The State insists defendant's motion is time-barred under Rule 3:21-10(a) and that no exception found in Rule 3:21-10(b) applies to his circumstances. We agree.
Rule 3:21-10 provides:
(a) Time. Except as provided in paragraph (b) hereof, a motion to reduce or change a sentence shall be filed not later than [sixty] days after the date of the judgment of conviction. The court may reduce or change a sentence, either on motion or on its own initiative, by order entered within [seventy-five] days from the date of the judgment of conviction and not thereafter.

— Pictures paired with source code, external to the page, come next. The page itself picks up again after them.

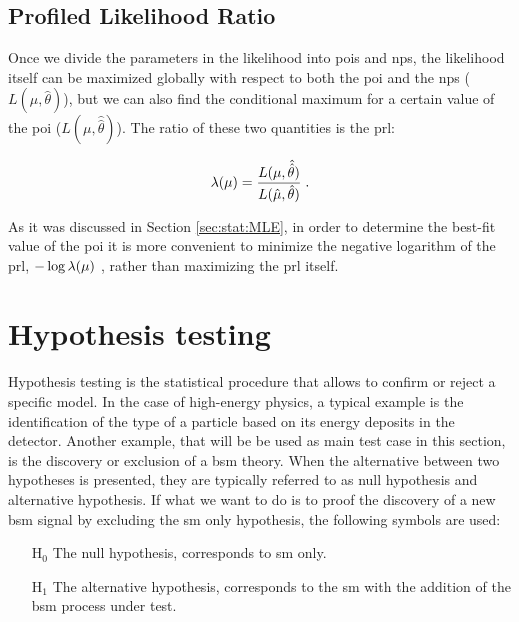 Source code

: \subsection{Profiled Likelihood Ratio}

Once we divide the parameters in the likelihood into \glspl{poi} and \glspl{np}, the likelihood itself can be maximized globally with respect to both the \gls{poi} and the \glspl{np} ($L(\hat{\mu}, \hat{\theta})$), but we can also find the conditional maximum for a certain value of the \gls{poi} ($L(\mu, \hat{\hat{\theta}})$). The ratio of these two quantities is the \gls{prl}:

\begin{equation}
\label{eq:stat:prl}
\lambda(\mu) = \frac{ L(\mu, \hat{\hat{\theta}}) } {L(\hat{\mu}, \hat{\theta}) } \;.
\end{equation}

\noindent As it was discussed in Section \ref{sec:stat:MLE},
in order to determine the best-fit value of the \gls{poi} it is more convenient to minimize the negative logarithm of the \gls{prl}, $- \log{\lambda(\mu)} \ $, 
rather than maximizing the \gls{prl} itself.


\section{Hypothesis testing}
\label{sec:stat:ht}

Hypothesis testing is the statistical procedure that allows to confirm or reject a specific model. In the case of high-energy physics, a typical example is the identification of the type of a particle based on its energy deposits in the detector. Another example, that will be be used as main test case in this section, is the discovery or exclusion of a \gls{bsm} theory. When the alternative between two hypotheses is presented, they are typically referred to as null hypothesis and alternative hypothesis. If what we want to do is to proof the discovery of a new \gls{bsm} signal by excluding the \gls{sm} only hypothesis, the following symbols are used:

\begin{itemize}
\item[H$_0$] The null hypothesis, corresponds to \gls{sm} only.
\item[H$_1$] The alternative hypothesis, corresponds to the \gls{sm} with the addition of the \gls{bsm} process under test.
\end{itemize}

(b) Exceptions. A motion may be filed and an order may be entered at any time (1) changing a custodial sentence to permit entry of the defendant into a custodial or non-custodial treatment or rehabilitation program for drug or alcohol abuse, or (2) amending a custodial sentence to permit the release of a defendant because of illness or infirmity of the defendant, or (3) changing a sentence for good cause shown upon the joint application of the defendant and prosecuting attorney, or (4) changing a sentence as authorized by the Code of Criminal Justice, or (5) correcting a sentence not authorized by law including the Code of Criminal Justice, or (6) changing a custodial sentence to permit entry into the Intensive Supervision Program, or (7) changing or reducing a sentence when a prior conviction has been reversed on appeal or vacated by collateral attack.

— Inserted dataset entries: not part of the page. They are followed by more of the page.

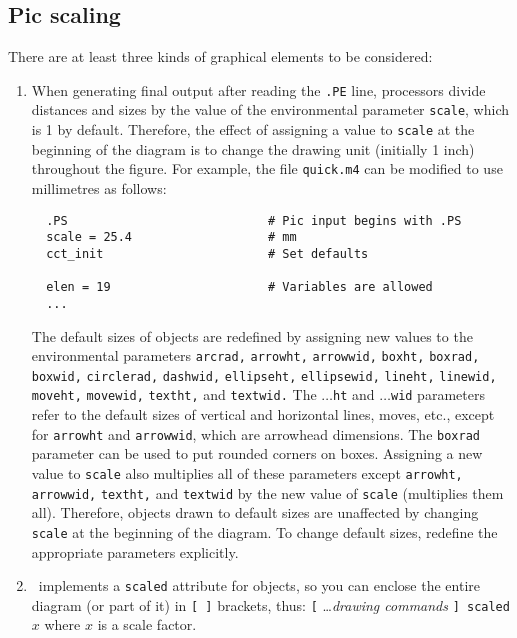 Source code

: \subsection{Pic scaling\label{Picscaling:}}
There are at least three kinds of graphical elements to be considered:
\begin{enumerate}
\item When generating final output after reading the {\tt.PE} line,
  \pic processors divide distances and sizes by the value of the
  environmental parameter {\tt scale}, which is 1 by default.  Therefore,
  the effect of assigning a value to {\tt scale} at the beginning of the
  diagram is to change the drawing unit (initially 1 inch) throughout
  the figure.  For example, the file {\tt quick.m4} can be modified to
  use millimetres as follows:
  \begin{verbatim}
  .PS                            # Pic input begins with .PS
  scale = 25.4                   # mm
  cct_init                       # Set defaults

  elen = 19                      # Variables are allowed
  ...
  \end{verbatim}
\vspace*{-1.5\baselineskip}
  The default sizes of \pic objects
  are redefined by assigning new values to the environmental parameters
  {\tt arcrad,} {\tt arrowht,} {\tt arrowwid,} {\tt boxht,} {\tt boxrad,}
  {\tt boxwid,} {\tt circlerad,} {\tt dashwid,} {\tt ellipseht,}
  {\tt ellipsewid,} {\tt lineht,} {\tt linewid,} {\tt moveht,}
  {\tt movewid,}
  {\tt textht,} and {\tt textwid.}
  The $\ldots${\tt ht} and $\ldots${\tt wid} parameters refer to the
  default sizes of vertical and horizontal lines, moves, etc., except for
  {\tt arrowht} and {\tt arrowwid}, which are arrowhead dimensions.
  The {\tt boxrad} parameter can be used to put rounded corners on boxes.
  Assigning a new value to {\tt scale} also multiplies all of these 
  parameters except {\tt arrowht,} {\tt arrowwid,} {\tt textht,} and
  {\tt textwid} by the new value of {\tt scale} (\gpic multiplies them all).
  Therefore, objects drawn to default sizes are unaffected by changing
  {\tt scale} at the beginning of the diagram.
  To change default sizes, redefine the appropriate parameters explicitly.

\item \Dpic\ implements a {\tt scaled} attribute for objects, so you can
  enclose the entire diagram (or part of it) in {\tt [ ]} brackets, thus:
  {\tt [} \ldots {\sl drawing commands} {\tt ] scaled} $x$ where $x$ is a
  scale factor. 


\end{enumerate}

Here, defendant's motion for a change of sentence is out of time under Rule 3:21-10(a). His application was filed well past the sixty-day deadline following the entry of his amended judgment of conviction and that deadline is not enlargeable. R. 1:3-4(c). Moreover, the defendant need not be present for the decision on a Rule 3:21-10 application. R. 3:16.
Next, defendant does not advance any legitimate argument to allow for an exception under Rule 3:21-10(b). Certainly, defendant's sentence is not illegal. Additionally, an excessive but legal sentence does not fall within Rule 3:21-10(b)(5). Mere excessiveness of sentence, otherwise within authorized limits, can only be raised on direct appeal. State v. Flores, 228 N.J. Super. 586, 592 (App. Div. 1988) (quoting State v. Clark, 65 N.J. 426, 437 (1974)); see also State v. Acevedo, 205 N.J. 40, 46 (2011).

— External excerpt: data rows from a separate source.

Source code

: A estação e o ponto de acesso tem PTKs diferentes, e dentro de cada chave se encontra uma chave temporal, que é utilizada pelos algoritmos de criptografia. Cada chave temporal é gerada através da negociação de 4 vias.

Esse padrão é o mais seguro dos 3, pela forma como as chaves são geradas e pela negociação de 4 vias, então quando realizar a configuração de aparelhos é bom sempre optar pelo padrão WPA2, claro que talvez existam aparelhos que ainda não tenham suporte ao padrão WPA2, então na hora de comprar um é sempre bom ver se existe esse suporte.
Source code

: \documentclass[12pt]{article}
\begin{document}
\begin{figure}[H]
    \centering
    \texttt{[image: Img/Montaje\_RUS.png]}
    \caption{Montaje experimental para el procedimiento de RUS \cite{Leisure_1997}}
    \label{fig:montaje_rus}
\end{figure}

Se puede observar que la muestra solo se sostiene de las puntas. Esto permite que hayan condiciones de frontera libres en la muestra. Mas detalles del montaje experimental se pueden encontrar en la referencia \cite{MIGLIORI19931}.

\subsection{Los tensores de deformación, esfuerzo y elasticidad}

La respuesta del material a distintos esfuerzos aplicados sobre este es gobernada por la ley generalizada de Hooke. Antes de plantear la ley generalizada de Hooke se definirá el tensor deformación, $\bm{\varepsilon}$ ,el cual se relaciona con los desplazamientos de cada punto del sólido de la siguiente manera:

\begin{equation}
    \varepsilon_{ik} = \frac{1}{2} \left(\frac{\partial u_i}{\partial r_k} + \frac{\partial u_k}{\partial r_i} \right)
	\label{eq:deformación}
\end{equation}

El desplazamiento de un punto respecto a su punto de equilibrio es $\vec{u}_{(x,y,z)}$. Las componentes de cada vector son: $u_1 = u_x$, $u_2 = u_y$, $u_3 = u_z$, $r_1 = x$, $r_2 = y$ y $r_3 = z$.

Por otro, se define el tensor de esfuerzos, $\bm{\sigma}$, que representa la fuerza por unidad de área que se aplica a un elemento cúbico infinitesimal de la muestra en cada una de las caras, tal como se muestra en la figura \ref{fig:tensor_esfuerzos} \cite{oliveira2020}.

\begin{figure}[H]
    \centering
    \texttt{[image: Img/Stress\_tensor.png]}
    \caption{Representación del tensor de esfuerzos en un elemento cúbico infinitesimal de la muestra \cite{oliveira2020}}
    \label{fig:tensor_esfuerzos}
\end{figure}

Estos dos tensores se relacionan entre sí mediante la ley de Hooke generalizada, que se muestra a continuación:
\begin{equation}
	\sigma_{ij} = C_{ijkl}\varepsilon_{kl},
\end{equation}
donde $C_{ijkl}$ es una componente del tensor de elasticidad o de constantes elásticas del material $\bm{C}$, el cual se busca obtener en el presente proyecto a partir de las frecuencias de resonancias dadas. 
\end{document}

Even though we remanded for a corrected judgment of conviction in 2004, this court held on direct appeal that defendant's consecutive sentences were legally imposed. He may not re-litigate that ruling. R. 3:22-5. Additionally, defendant provides no explanation for waiting until 2017 to challenge his sentence. Although he complains he was entitled to a hearing when we remanded for a correction of the judgment of conviction, we compelled no such hearing. Our decision merely allowed defendant to ask for reconsideration of his sentence as outlined in our remand opinion. We did not require the sentencing judge to wait to see if defendant filed a motion for reconsideration before the sentencing judge corrected his judgment.
As defendant is time-barred to move for a change of his sentence under Rule 3:21-10(a) and none of the exceptions noted in (b) of that Rule apply, the trial court, in its thorough and well-reasoned opinion, correctly denied defendant's belated motion.
Affirmed. I hereby certify that the foregoing is a true copy of the original on file in my office.